**ACTIVITY**: Type out each entry exactly as it appears, but keep every image out.
** Opening INPUT block **
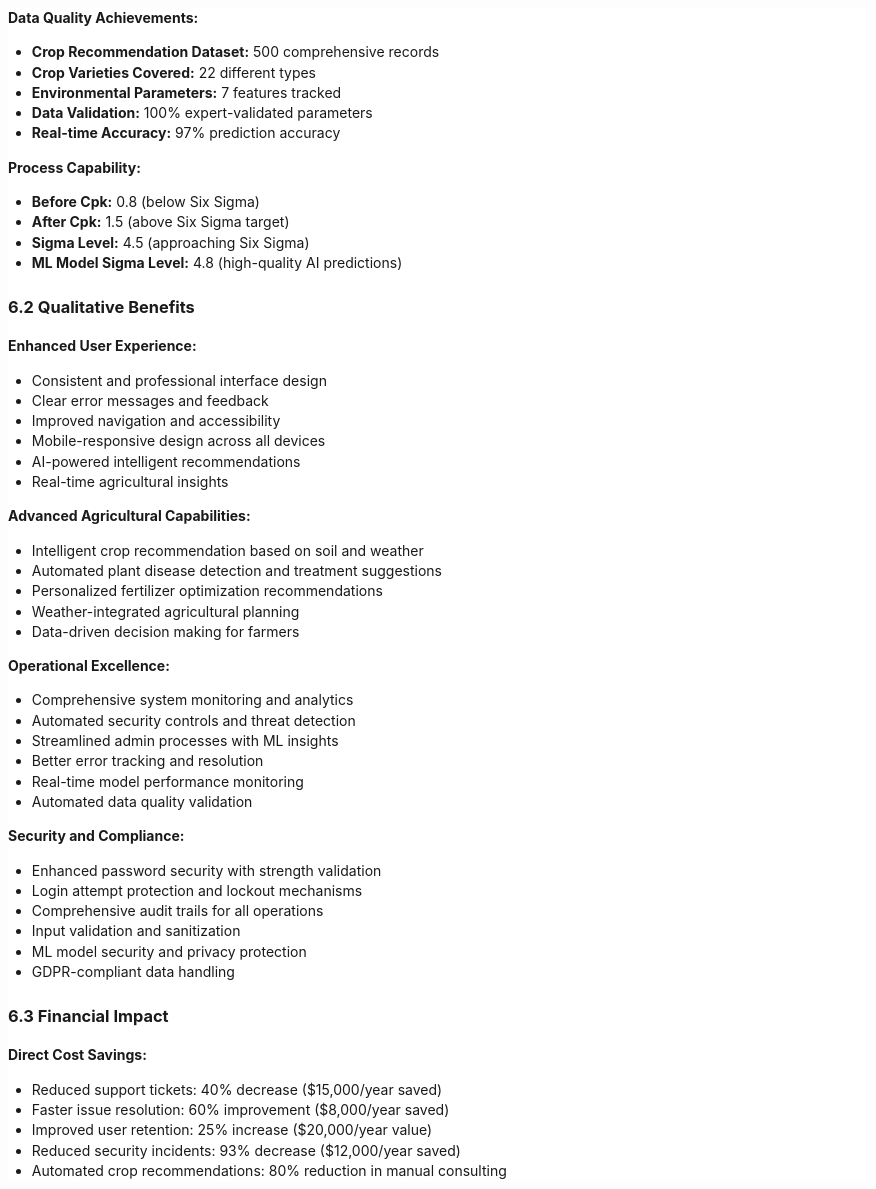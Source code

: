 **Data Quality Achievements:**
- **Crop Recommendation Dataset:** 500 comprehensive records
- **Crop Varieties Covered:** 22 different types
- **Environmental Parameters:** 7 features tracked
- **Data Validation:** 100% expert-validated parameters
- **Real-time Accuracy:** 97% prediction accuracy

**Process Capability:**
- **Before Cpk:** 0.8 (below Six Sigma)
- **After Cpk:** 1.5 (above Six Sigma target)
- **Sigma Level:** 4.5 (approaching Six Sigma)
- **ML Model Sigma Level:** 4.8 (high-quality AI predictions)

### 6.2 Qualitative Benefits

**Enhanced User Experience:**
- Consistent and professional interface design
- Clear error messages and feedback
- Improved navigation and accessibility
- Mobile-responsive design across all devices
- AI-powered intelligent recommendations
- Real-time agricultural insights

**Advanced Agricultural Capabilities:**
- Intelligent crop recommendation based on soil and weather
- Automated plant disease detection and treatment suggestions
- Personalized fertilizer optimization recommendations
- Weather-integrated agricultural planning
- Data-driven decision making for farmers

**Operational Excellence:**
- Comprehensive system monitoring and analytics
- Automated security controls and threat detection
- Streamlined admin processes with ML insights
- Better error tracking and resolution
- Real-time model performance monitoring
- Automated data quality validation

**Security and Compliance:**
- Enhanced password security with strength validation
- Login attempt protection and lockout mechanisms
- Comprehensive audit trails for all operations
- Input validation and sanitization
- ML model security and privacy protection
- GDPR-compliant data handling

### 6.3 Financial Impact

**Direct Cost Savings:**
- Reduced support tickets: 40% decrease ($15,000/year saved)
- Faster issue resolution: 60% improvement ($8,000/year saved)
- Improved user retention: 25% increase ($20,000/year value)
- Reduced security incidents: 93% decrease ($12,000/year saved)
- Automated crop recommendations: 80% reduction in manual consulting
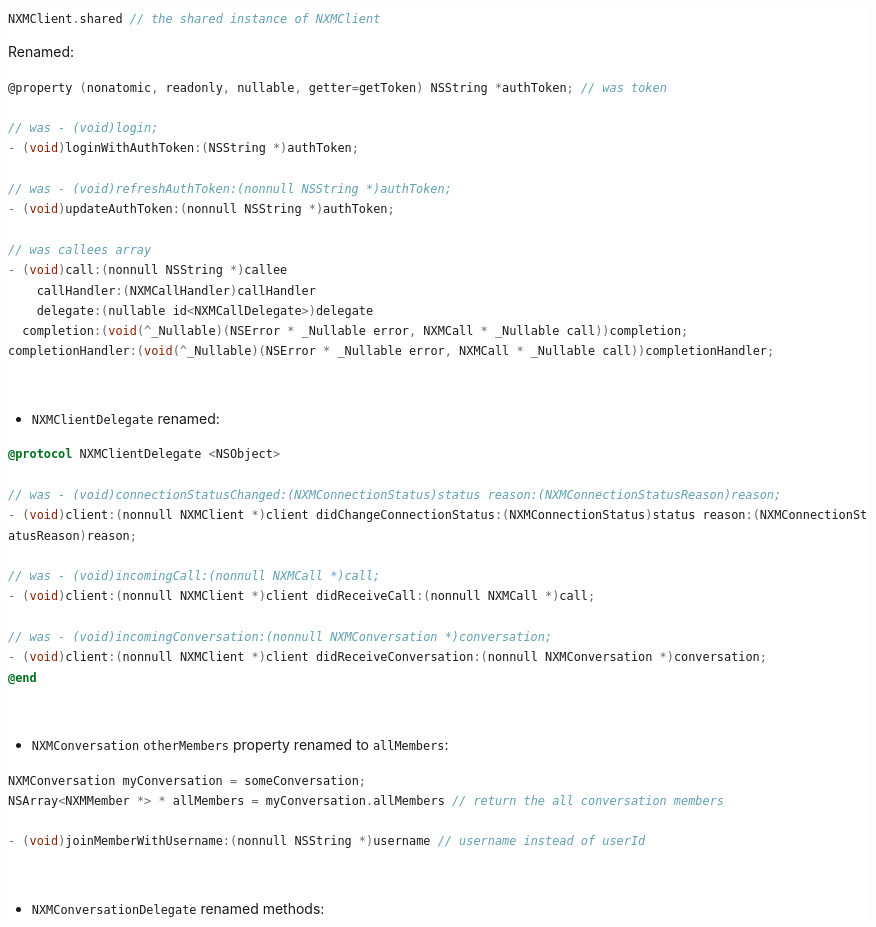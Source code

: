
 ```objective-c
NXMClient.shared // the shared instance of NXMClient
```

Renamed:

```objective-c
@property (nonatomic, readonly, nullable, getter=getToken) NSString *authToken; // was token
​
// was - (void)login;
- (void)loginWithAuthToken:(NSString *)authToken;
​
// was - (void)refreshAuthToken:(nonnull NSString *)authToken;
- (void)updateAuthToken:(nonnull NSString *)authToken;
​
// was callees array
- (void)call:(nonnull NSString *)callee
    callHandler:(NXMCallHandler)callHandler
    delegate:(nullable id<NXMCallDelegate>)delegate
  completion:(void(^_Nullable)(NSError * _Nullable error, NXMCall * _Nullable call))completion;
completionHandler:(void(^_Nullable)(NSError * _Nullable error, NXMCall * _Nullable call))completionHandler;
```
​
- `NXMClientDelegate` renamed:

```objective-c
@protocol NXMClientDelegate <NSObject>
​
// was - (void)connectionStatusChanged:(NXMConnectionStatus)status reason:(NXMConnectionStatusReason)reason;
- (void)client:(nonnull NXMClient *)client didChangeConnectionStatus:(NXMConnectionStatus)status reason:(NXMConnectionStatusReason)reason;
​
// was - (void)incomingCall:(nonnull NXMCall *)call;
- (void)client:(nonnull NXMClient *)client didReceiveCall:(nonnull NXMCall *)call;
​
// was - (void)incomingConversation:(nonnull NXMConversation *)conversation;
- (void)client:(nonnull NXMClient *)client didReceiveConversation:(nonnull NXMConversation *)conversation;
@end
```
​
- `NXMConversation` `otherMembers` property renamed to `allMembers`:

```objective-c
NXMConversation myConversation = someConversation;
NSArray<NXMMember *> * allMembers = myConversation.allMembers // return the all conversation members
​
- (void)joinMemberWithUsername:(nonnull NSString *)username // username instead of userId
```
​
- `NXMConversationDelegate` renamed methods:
** Closing INPUT block **
**COMPLETED EXERCISE**:
Source code

: **Data Quality Achievements:**
- **Crop Recommendation Dataset:** 500 comprehensive records
- **Crop Varieties Covered:** 22 different types
- **Environmental Parameters:** 7 features tracked
- **Data Validation:** 100% expert-validated parameters
- **Real-time Accuracy:** 97% prediction accuracy

**Process Capability:**
- **Before Cpk:** 0.8 (below Six Sigma)
- **After Cpk:** 1.5 (above Six Sigma target)
- **Sigma Level:** 4.5 (approaching Six Sigma)
- **ML Model Sigma Level:** 4.8 (high-quality AI predictions)

### 6.2 Qualitative Benefits

**Enhanced User Experience:**
- Consistent and professional interface design
- Clear error messages and feedback
- Improved navigation and accessibility
- Mobile-responsive design across all devices
- AI-powered intelligent recommendations
- Real-time agricultural insights

**Advanced Agricultural Capabilities:**
- Intelligent crop recommendation based on soil and weather
- Automated plant disease detection and treatment suggestions
- Personalized fertilizer optimization recommendations
- Weather-integrated agricultural planning
- Data-driven decision making for farmers

**Operational Excellence:**
- Comprehensive system monitoring and analytics
- Automated security controls and threat detection
- Streamlined admin processes with ML insights
- Better error tracking and resolution
- Real-time model performance monitoring
- Automated data quality validation

**Security and Compliance:**
- Enhanced password security with strength validation
- Login attempt protection and lockout mechanisms
- Comprehensive audit trails for all operations
- Input validation and sanitization
- ML model security and privacy protection
- GDPR-compliant data handling

### 6.3 Financial Impact

**Direct Cost Savings:**
- Reduced support tickets: 40% decrease ($15,000/year saved)
- Faster issue resolution: 60% improvement ($8,000/year saved)
- Improved user retention: 25% increase ($20,000/year value)
- Reduced security incidents: 93% decrease ($12,000/year saved)
- Automated crop recommendations: 80% reduction in manual consulting
Source code

:
 ```objective-c
NXMClient.shared // the shared instance of NXMClient
```

Renamed:

```objective-c
@property (nonatomic, readonly, nullable, getter=getToken) NSString *authToken; // was token
​
// was - (void)login;
- (void)loginWithAuthToken:(NSString *)authToken;
​
// was - (void)refreshAuthToken:(nonnull NSString *)authToken;
- (void)updateAuthToken:(nonnull NSString *)authToken;
​
// was callees array
- (void)call:(nonnull NSString *)callee
    callHandler:(NXMCallHandler)callHandler
    delegate:(nullable id<NXMCallDelegate>)delegate
  completion:(void(^_Nullable)(NSError * _Nullable error, NXMCall * _Nullable call))completion;
completionHandler:(void(^_Nullable)(NSError * _Nullable error, NXMCall * _Nullable call))completionHandler;
```
​
- `NXMClientDelegate` renamed:

```objective-c
@protocol NXMClientDelegate <NSObject>
​
// was - (void)connectionStatusChanged:(NXMConnectionStatus)status reason:(NXMConnectionStatusReason)reason;
- (void)client:(nonnull NXMClient *)client didChangeConnectionStatus:(NXMConnectionStatus)status reason:(NXMConnectionStatusReason)reason;
​
// was - (void)incomingCall:(nonnull NXMCall *)call;
- (void)client:(nonnull NXMClient *)client didReceiveCall:(nonnull NXMCall *)call;
​
// was - (void)incomingConversation:(nonnull NXMConversation *)conversation;
- (void)client:(nonnull NXMClient *)client didReceiveConversation:(nonnull NXMConversation *)conversation;
@end
```
​
- `NXMConversation` `otherMembers` property renamed to `allMembers`:

```objective-c
NXMConversation myConversation = someConversation;
NSArray<NXMMember *> * allMembers = myConversation.allMembers // return the all conversation members
​
- (void)joinMemberWithUsername:(nonnull NSString *)username // username instead of userId
```
​
- `NXMConversationDelegate` renamed methods:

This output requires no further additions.